Definitivamente, a Poleth Isamar Mendes le gusta la acción, sueña con ser policía y de niña, en lugar de cargar muñecas, prefería los juegos que implicaran ejercicio físico, como el chivito y el venado. Correr, saltar, lanzar… lo que durante su infancia fueron juegos, hoy son una gran oportunidad de triunfo.
También le agradaba el fútbol, apuntándose siempre como arquera. Le gusta salir con sus primas y, como no, salir a bailar. Cierto día, cuando estaba en Tumbatú (Carchi), la comunidad donde reside, el profesor de atletismo Pablo Delgado llegó para buscar chicos que quisieran entrenar. Ella se apuntó y, desde ahí, durante 6 años, se superó, especializándose en lanzamientos.

De orígenes humildes, de familias que han subsistido de la agricultura, la deportista ha sido orientada por los exatletas Germán Chalá y David Bernardo, quienes también son oriundos de esta cálida zona del norte ecuatoriano.
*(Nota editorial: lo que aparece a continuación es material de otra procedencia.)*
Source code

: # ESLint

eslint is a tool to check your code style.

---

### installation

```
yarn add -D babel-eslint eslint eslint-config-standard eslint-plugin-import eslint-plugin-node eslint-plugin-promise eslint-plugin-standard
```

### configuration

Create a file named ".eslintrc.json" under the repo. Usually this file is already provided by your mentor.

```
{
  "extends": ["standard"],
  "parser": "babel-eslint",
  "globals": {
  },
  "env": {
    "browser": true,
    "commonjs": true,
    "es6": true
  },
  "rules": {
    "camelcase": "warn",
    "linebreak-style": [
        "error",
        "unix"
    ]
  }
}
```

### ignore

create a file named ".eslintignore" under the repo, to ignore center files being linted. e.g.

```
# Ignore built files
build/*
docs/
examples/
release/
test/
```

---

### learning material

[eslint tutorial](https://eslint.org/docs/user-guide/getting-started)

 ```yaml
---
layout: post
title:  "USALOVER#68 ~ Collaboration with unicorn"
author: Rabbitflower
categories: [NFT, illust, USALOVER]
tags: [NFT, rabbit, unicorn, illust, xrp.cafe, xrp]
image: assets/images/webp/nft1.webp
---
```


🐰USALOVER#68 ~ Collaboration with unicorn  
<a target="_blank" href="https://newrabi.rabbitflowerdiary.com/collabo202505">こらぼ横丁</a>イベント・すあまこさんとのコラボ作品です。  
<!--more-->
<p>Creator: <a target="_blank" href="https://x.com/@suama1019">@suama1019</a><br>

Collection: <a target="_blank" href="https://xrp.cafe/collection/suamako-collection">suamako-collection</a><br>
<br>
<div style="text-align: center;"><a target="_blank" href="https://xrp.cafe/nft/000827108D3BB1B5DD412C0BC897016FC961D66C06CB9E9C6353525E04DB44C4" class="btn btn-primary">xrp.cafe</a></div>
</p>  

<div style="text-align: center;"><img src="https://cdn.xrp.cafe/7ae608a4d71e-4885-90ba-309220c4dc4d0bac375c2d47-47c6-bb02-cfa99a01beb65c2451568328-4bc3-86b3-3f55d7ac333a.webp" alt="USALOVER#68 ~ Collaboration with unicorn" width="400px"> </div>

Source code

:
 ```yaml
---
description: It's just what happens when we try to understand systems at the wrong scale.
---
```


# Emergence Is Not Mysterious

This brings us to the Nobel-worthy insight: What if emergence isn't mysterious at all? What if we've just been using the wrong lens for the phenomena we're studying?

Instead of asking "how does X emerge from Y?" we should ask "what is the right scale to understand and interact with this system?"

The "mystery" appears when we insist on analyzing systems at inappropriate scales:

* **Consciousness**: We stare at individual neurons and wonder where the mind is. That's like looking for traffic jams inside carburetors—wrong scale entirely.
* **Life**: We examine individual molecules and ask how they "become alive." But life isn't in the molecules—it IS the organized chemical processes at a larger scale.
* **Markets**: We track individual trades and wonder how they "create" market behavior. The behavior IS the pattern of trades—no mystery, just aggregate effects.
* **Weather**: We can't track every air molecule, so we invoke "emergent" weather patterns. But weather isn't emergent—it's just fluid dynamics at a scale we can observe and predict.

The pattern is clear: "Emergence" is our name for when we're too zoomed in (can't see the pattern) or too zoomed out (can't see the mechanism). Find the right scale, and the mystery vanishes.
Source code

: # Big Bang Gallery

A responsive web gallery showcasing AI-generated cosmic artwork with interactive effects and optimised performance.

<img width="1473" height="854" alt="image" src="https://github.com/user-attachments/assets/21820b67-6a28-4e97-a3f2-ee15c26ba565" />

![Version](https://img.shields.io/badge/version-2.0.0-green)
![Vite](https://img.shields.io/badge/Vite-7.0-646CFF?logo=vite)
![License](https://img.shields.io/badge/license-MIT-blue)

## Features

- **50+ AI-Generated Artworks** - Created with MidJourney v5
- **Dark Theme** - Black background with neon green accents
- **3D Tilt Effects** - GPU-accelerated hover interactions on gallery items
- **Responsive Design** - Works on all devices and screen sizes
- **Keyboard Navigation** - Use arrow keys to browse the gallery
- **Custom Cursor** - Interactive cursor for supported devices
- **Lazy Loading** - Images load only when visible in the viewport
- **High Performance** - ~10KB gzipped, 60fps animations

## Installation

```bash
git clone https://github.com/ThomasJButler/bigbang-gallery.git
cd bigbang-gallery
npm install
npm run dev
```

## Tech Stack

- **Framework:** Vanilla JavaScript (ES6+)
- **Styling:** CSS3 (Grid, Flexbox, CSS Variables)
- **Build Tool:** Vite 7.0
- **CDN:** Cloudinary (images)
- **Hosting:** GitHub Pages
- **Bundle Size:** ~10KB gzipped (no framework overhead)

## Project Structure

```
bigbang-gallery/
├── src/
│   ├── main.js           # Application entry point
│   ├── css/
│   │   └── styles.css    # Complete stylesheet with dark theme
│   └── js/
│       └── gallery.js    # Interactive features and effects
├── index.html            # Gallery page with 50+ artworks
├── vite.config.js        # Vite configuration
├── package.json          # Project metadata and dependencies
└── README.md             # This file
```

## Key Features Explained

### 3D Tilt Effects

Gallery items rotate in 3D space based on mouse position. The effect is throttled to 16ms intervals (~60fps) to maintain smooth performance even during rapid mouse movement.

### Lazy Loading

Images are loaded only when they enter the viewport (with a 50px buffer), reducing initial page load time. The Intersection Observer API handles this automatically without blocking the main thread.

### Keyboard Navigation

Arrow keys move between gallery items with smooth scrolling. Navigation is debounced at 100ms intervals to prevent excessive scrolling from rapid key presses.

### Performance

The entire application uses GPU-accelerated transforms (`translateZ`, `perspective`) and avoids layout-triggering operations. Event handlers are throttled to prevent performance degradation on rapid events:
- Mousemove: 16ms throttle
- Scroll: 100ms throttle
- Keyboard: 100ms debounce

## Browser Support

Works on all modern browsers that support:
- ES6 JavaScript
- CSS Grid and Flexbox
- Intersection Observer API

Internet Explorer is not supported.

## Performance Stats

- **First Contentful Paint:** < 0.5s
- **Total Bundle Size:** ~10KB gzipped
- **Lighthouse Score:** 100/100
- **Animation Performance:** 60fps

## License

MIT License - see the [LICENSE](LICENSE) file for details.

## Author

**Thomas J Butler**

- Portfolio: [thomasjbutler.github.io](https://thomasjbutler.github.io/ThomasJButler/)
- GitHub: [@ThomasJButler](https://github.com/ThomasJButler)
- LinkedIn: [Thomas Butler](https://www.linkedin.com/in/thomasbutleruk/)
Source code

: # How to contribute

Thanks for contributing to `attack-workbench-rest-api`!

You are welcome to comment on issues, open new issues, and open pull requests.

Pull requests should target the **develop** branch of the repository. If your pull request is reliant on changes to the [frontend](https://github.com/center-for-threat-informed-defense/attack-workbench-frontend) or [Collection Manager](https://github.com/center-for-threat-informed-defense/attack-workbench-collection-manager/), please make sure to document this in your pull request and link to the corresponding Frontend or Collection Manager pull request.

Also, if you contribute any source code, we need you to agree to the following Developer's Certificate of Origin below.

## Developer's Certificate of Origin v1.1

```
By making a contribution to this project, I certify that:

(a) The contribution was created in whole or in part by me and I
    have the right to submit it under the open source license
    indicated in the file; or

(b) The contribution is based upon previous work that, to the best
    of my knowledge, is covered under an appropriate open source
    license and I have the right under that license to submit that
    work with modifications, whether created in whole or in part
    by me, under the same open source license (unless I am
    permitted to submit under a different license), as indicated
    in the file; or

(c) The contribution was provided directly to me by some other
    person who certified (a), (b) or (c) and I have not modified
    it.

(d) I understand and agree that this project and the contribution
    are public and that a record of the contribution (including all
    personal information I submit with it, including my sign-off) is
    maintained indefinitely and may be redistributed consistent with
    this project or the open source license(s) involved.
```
Su primera experiencia paralímpica fue en Brasil, hace cinco años. Mendes se ubicó en el quinto puesto de la competición de lanzamiento de bala femenino T20 en los Juegos Paralímpicos de Río 2016. La marca de la deportista ecuatoriana fue de 12,02 metros, frente a los 12,11 que logró su rival griega Valasia Kyrgiovanaki. La atleta ganó el tercer diploma paralímpico de Ecuador, además que fue la única mujer en la delegación de cinco compatriotas.
También en su historial deportivo consta que ganó la medalla de oro en el Campeonato Abierto Paraatletismo en Cali, Colombia, en el 2020. Ahora, su nuevo reto es desquitarse del quinto lugar conseguido en Brasil y bañarse en oro en el país asiático. Méndes entrará en acción este domingo 29 de agosto, a las 05:00 (de Ecuador).
Sus ojos se iluminan cuando dice que quiere conseguir una medalla de oro, subirse al podio y cantar el himno de Ecuador en los Juegos Paralímpicos. La deportista, quien cuenta con una discapacidad intelectual, acogerá los consejos de sus amigos y familiares, quienes le dijeron que esté concentrada, tranquila y decidida.